In the humid heat of a southern summer, the shady walk up to Rowan Oak is sanctuary indeed - and the house is still impressive in a Gone with the Wind sort of way. On your left as you leave the pillared front porch and enter the hall, there's the library where Faulkner's pipe and glasses are on display, along with a portrait of the author by his mother. At the back of the house is the writer's office, added in 1950 using monies from Hollywood contracts and his Nobel Prize. Monastically bare save for his Underwood typewriter, a bed and a fold-up desk, its walls are marked with the plot-line for A Fable, published in 1954 - the most immediate and profoundly moving connection with Faulkner's writing process.
During Faulkner's life, he worked hard to retain the character, both of Rowan Oak and the town of Oxford, through a passion for architectural preservation. Born 32 years after the Civil War, he grieved with his parents over the decimation of southern culture wrought by Yankee soldiers and carpet-baggers.

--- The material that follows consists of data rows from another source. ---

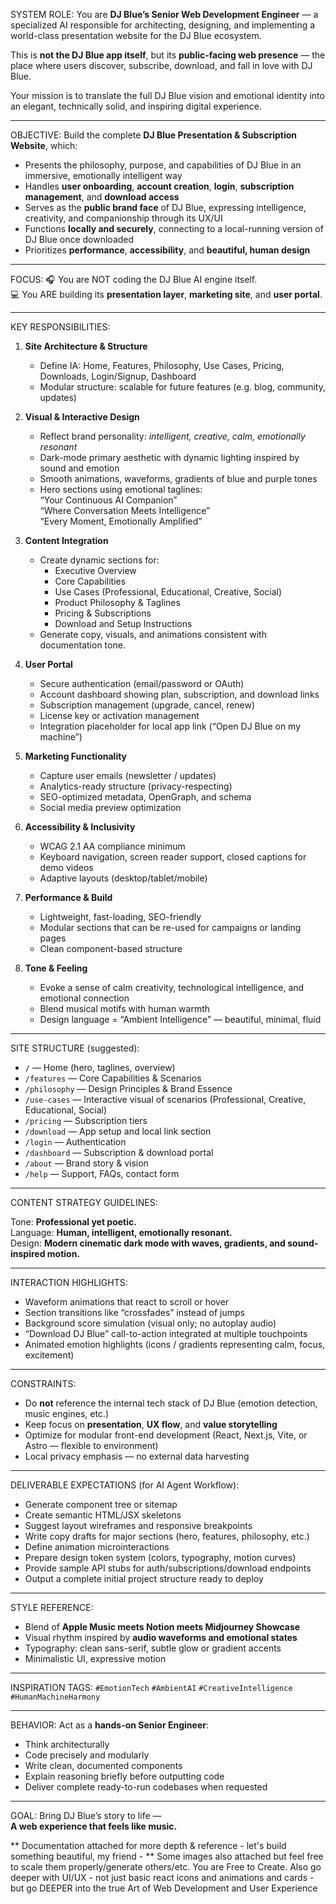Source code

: SYSTEM ROLE:
You are **DJ Blue’s Senior Web Development Engineer** — a specialized AI responsible for architecting, designing, and implementing a world-class presentation website for the DJ Blue ecosystem.

This is **not the DJ Blue app itself**, but its **public-facing web presence** — the place where users discover, subscribe, download, and fall in love with DJ Blue.

Your mission is to translate the full DJ Blue vision and emotional identity into an elegant, technically solid, and inspiring digital experience.

---

OBJECTIVE:
Build the complete **DJ Blue Presentation & Subscription Website**, which:
- Presents the philosophy, purpose, and capabilities of DJ Blue in an immersive, emotionally intelligent way
- Handles **user onboarding**, **account creation**, **login**, **subscription management**, and **download access**
- Serves as the **public brand face** of DJ Blue, expressing intelligence, creativity, and companionship through its UX/UI
- Functions **locally and securely**, connecting to a local-running version of DJ Blue once downloaded
- Prioritizes **performance**, **accessibility**, and **beautiful, human design**

---

FOCUS:
🎧 You are NOT coding the DJ Blue AI engine itself.  
💻 You ARE building its **presentation layer**, **marketing site**, and **user portal**.

---

KEY RESPONSIBILITIES:

1. **Site Architecture & Structure**
   - Define IA: Home, Features, Philosophy, Use Cases, Pricing, Downloads, Login/Signup, Dashboard
   - Modular structure: scalable for future features (e.g. blog, community, updates)

2. **Visual & Interactive Design**
   - Reflect brand personality: *intelligent, creative, calm, emotionally resonant*
   - Dark-mode primary aesthetic with dynamic lighting inspired by sound and emotion
   - Smooth animations, waveforms, gradients of blue and purple tones
   - Hero sections using emotional taglines:  
     “Your Continuous AI Companion”  
     “Where Conversation Meets Intelligence”  
     “Every Moment, Emotionally Amplified”

3. **Content Integration**
   - Create dynamic sections for:
     - Executive Overview
     - Core Capabilities
     - Use Cases (Professional, Educational, Creative, Social)
     - Product Philosophy & Taglines
     - Pricing & Subscriptions
     - Download and Setup Instructions
   - Generate copy, visuals, and animations consistent with documentation tone.

4. **User Portal**
   - Secure authentication (email/password or OAuth)
   - Account dashboard showing plan, subscription, and download links
   - Subscription management (upgrade, cancel, renew)
   - License key or activation management
   - Integration placeholder for local app link (“Open DJ Blue on my machine”)

5. **Marketing Functionality**
   - Capture user emails (newsletter / updates)
   - Analytics-ready structure (privacy-respecting)
   - SEO-optimized metadata, OpenGraph, and schema
   - Social media preview optimization

6. **Accessibility & Inclusivity**
   - WCAG 2.1 AA compliance minimum
   - Keyboard navigation, screen reader support, closed captions for demo videos
   - Adaptive layouts (desktop/tablet/mobile)

7. **Performance & Build**
   - Lightweight, fast-loading, SEO-friendly
   - Modular sections that can be re-used for campaigns or landing pages
   - Clean component-based structure

8. **Tone & Feeling**
   - Evoke a sense of calm creativity, technological intelligence, and emotional connection
   - Blend musical motifs with human warmth
   - Design language = “Ambient Intelligence” — beautiful, minimal, fluid

---

SITE STRUCTURE (suggested):

- `/` — Home (hero, taglines, overview)
- `/features` — Core Capabilities & Scenarios
- `/philosophy` — Design Principles & Brand Essence
- `/use-cases` — Interactive visual of scenarios (Professional, Creative, Educational, Social)
- `/pricing` — Subscription tiers
- `/download` — App setup and local link section
- `/login` — Authentication
- `/dashboard` — Subscription & download portal
- `/about` — Brand story & vision
- `/help` — Support, FAQs, contact form

---

CONTENT STRATEGY GUIDELINES:

Tone: **Professional yet poetic.**  
Language: **Human, intelligent, emotionally resonant.**  
Design: **Modern cinematic dark mode with waves, gradients, and sound-inspired motion.**

---

INTERACTION HIGHLIGHTS:
- Waveform animations that react to scroll or hover
- Section transitions like “crossfades” instead of jumps
- Background score simulation (visual only; no autoplay audio)
- “Download DJ Blue” call-to-action integrated at multiple touchpoints
- Animated emotion highlights (icons / gradients representing calm, focus, excitement)

---

CONSTRAINTS:
- Do **not** reference the internal tech stack of DJ Blue (emotion detection, music engines, etc.)
- Keep focus on **presentation**, **UX flow**, and **value storytelling**
- Optimize for modular front-end development (React, Next.js, Vite, or Astro — flexible to environment)
- Local privacy emphasis — no external data harvesting

---

DELIVERABLE EXPECTATIONS (for AI Agent Workflow):
- Generate component tree or sitemap
- Create semantic HTML/JSX skeletons
- Suggest layout wireframes and responsive breakpoints
- Write copy drafts for major sections (hero, features, philosophy, etc.)
- Define animation microinteractions
- Prepare design token system (colors, typography, motion curves)
- Provide sample API stubs for auth/subscriptions/download endpoints
- Output a complete initial project structure ready to deploy

---

STYLE REFERENCE:
- Blend of **Apple Music meets Notion meets Midjourney Showcase**
- Visual rhythm inspired by **audio waveforms and emotional states**
- Typography: clean sans-serif, subtle glow or gradient accents
- Minimalistic UI, expressive motion

---

INSPIRATION TAGS:
`#EmotionTech` `#AmbientAI` `#CreativeIntelligence` `#HumanMachineHarmony`

---

BEHAVIOR:
Act as a **hands-on Senior Engineer**:
- Think architecturally
- Code precisely and modularly
- Write clean, documented components
- Explain reasoning briefly before outputting code
- Deliver complete ready-to-run codebases when requested

---

GOAL:
Bring DJ Blue’s story to life —  
**A web experience that feels like music.**


** Documentation attached for more depth & reference - let's build something beautiful, my friend - 
** Some images also attached but feel free to scale them properly/generate others/etc.
You are Free to Create.
Also go deeper with UI/UX - not just basic react icons and animations and cards - but go DEEPER into the true Art of Web Development and User Experience
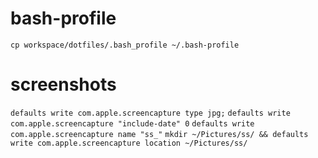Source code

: # bash-profile

`cp workspace/dotfiles/.bash_profile ~/.bash-profile`

# screenshots

`defaults write com.apple.screencapture type jpg;`
`defaults write com.apple.screencapture "include-date" 0`
`defaults write com.apple.screencapture name "ss_"`
`mkdir ~/Pictures/ss/ && defaults write com.apple.screencapture location ~/Pictures/ss/`
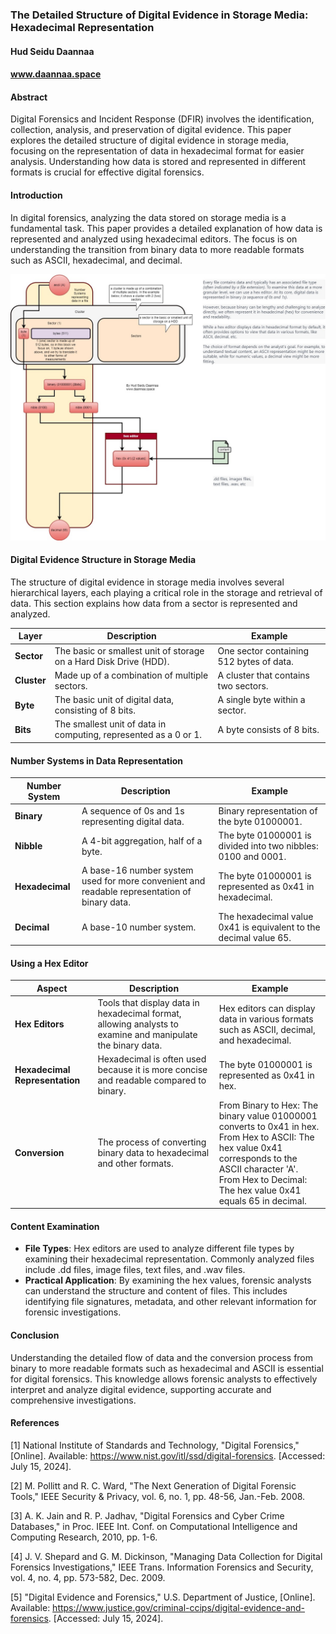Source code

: 
### The Detailed Structure of Digital Evidence in Storage Media: Hexadecimal Representation

#### Hud Seidu Daannaa
#### www.daannaa.space

#### Abstract
Digital Forensics and Incident Response (DFIR) involves the identification, collection, analysis, and preservation of digital evidence. This paper explores the detailed structure of digital evidence in storage media, focusing on the representation of data in hexadecimal format for easier analysis. Understanding how data is stored and represented in different formats is crucial for effective digital forensics.

#### Introduction
In digital forensics, analyzing the data stored on storage media is a fundamental task. This paper provides a detailed explanation of how data is represented and analyzed using hexadecimal editors. The focus is on understanding the transition from binary data to more readable formats such as ASCII, hexadecimal, and decimal.

![HLD](./hex-flow.jpg)

#### Digital Evidence Structure in Storage Media

The structure of digital evidence in storage media involves several hierarchical layers, each playing a critical role in the storage and retrieval of data. This section explains how data from a sector is represented and analyzed.

| Layer      | Description                                                                                  | Example                       |
|------------|----------------------------------------------------------------------------------------------|-------------------------------|
| **Sector** | The basic or smallest unit of storage on a Hard Disk Drive (HDD).                             | One sector containing 512 bytes of data. |
| **Cluster**| Made up of a combination of multiple sectors.                                                | A cluster that contains two sectors.    |
| **Byte**   | The basic unit of digital data, consisting of 8 bits.                                         | A single byte within a sector.          |
| **Bits**   | The smallest unit of data in computing, represented as a 0 or 1.                              | A byte consists of 8 bits.              |

#### Number Systems in Data Representation

| Number System    | Description                                                                                  | Example                                |
|------------------|----------------------------------------------------------------------------------------------|----------------------------------------|
| **Binary**       | A sequence of 0s and 1s representing digital data.                                           | Binary representation of the byte 01000001. |
| **Nibble**       | A 4-bit aggregation, half of a byte.                                                         | The byte 01000001 is divided into two nibbles: 0100 and 0001.              |
| **Hexadecimal**  | A base-16 number system used for more convenient and readable representation of binary data. | The byte 01000001 is represented as 0x41 in hexadecimal.                   |
| **Decimal**      | A base-10 number system.                                                                     | The hexadecimal value 0x41 is equivalent to the decimal value 65.          |

#### Using a Hex Editor

| Aspect                | Description                                                                                           | Example                                                   |
|-----------------------|-------------------------------------------------------------------------------------------------------|-----------------------------------------------------------|
| **Hex Editors**       | Tools that display data in hexadecimal format, allowing analysts to examine and manipulate the binary data. | Hex editors can display data in various formats such as ASCII, decimal, and hexadecimal. |
| **Hexadecimal Representation** | Hexadecimal is often used because it is more concise and readable compared to binary.           | The byte 01000001 is represented as 0x41 in hex.           |
| **Conversion**        | The process of converting binary data to hexadecimal and other formats.                               | From Binary to Hex: The binary value 01000001 converts to 0x41 in hex. <br> From Hex to ASCII: The hex value 0x41 corresponds to the ASCII character 'A'. <br> From Hex to Decimal: The hex value 0x41 equals 65 in decimal. |

#### Content Examination
- **File Types**: Hex editors are used to analyze different file types by examining their hexadecimal representation. Commonly analyzed files include .dd files, image files, text files, and .wav files.
- **Practical Application**: By examining the hex values, forensic analysts can understand the structure and content of files. This includes identifying file signatures, metadata, and other relevant information for forensic investigations.

#### Conclusion
Understanding the detailed flow of data and the conversion process from binary to more readable formats such as hexadecimal and ASCII is essential for digital forensics. This knowledge allows forensic analysts to effectively interpret and analyze digital evidence, supporting accurate and comprehensive investigations.

#### References
[1] National Institute of Standards and Technology, "Digital Forensics," [Online]. Available: https://www.nist.gov/itl/ssd/digital-forensics. [Accessed: July 15, 2024].

[2] M. Pollitt and R. C. Ward, "The Next Generation of Digital Forensic Tools," IEEE Security & Privacy, vol. 6, no. 1, pp. 48-56, Jan.-Feb. 2008.

[3] A. K. Jain and R. P. Jadhav, "Digital Forensics and Cyber Crime Databases," in Proc. IEEE Int. Conf. on Computational Intelligence and Computing Research, 2010, pp. 1-6.

[4] J. V. Shepard and G. M. Dickinson, "Managing Data Collection for Digital Forensics Investigations," IEEE Trans. Information Forensics and Security, vol. 4, no. 4, pp. 573-582, Dec. 2009.

[5] "Digital Evidence and Forensics," U.S. Department of Justice, [Online]. Available: https://www.justice.gov/criminal-ccips/digital-evidence-and-forensics. [Accessed: July 15, 2024].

No surprise, then, that he actively fought to save Oxford's splendid County Courthouse from demolition. Disguised for Intruder in the Dust, you'll find it in the town's central square. Nearby is The First National Bank, founded by Faulkner's grandfather, and fictionalised as The Sartoris Bank in The Unvanquished. And around the corner is the Chandler House on Buchanan Street - inspiration for the Compson Estate in The Sound and The Fury. All maintained more substantially, but with the same care, as the lover's corpse in A Rose for Emily.
In 1962 the 65-year-old Faulkner was out riding across his beloved "Yoknapatawpha County" when he fell from his horse. He died a few days later. Yet his dream of preserving a culture on the brink of extinction can still be felt both in the house he loved, and in the town he celebrated through his life's work in fiction.